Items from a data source
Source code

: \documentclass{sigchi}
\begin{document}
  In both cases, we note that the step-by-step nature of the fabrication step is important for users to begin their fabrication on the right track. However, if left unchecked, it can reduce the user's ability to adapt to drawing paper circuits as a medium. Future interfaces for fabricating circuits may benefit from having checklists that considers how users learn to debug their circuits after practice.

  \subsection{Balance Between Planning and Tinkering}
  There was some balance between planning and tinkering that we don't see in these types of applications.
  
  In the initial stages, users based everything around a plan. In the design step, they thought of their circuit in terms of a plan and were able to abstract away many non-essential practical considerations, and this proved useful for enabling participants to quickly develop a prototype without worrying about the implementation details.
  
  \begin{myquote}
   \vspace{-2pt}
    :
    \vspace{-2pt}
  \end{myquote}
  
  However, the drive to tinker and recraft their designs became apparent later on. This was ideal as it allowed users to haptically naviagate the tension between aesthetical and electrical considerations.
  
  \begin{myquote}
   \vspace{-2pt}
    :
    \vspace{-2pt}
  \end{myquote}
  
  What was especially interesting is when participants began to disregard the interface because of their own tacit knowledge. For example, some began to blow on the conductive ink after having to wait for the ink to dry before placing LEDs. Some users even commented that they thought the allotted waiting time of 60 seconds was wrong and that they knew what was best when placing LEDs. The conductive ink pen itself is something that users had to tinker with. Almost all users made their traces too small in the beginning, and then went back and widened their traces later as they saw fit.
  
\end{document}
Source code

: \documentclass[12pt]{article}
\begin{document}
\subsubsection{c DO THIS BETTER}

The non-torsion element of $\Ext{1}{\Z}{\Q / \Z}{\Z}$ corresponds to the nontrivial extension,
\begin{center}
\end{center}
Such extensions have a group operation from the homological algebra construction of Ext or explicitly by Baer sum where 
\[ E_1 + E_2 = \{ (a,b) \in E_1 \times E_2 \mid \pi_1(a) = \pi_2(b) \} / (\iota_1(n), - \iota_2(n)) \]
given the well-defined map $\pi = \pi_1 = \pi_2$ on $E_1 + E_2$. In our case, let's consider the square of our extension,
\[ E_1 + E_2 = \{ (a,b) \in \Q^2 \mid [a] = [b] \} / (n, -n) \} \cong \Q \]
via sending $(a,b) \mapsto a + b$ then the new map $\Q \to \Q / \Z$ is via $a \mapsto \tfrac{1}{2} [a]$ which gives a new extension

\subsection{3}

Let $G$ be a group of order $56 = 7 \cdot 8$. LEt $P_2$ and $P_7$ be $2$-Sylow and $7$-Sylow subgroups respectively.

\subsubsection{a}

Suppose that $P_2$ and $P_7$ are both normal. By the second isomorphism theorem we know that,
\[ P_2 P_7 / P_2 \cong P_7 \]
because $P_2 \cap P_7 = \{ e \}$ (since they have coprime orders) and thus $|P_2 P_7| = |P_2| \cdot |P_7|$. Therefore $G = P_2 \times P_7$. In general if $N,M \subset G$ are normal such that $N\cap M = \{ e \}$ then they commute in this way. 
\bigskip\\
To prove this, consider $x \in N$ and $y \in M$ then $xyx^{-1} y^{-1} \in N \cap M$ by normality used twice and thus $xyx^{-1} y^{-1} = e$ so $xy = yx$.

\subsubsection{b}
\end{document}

Aim of the exercise >> Find each line above that contains "have", and copy those lines.

Task response >>
Such extensions have a group operation from the homological algebra construction of Ext or explicitly by Baer sum where 
because $P_2 \cap P_7 = \{ e \}$ (since they have coprime orders) and thus $|P_2 P_7| = |P_2| \cdot |P_7|$. Therefore $G = P_2 \times P_7$. In general if $N,M \subset G$ are normal such that $N\cap M = \{ e \}$ then they commute in this way. 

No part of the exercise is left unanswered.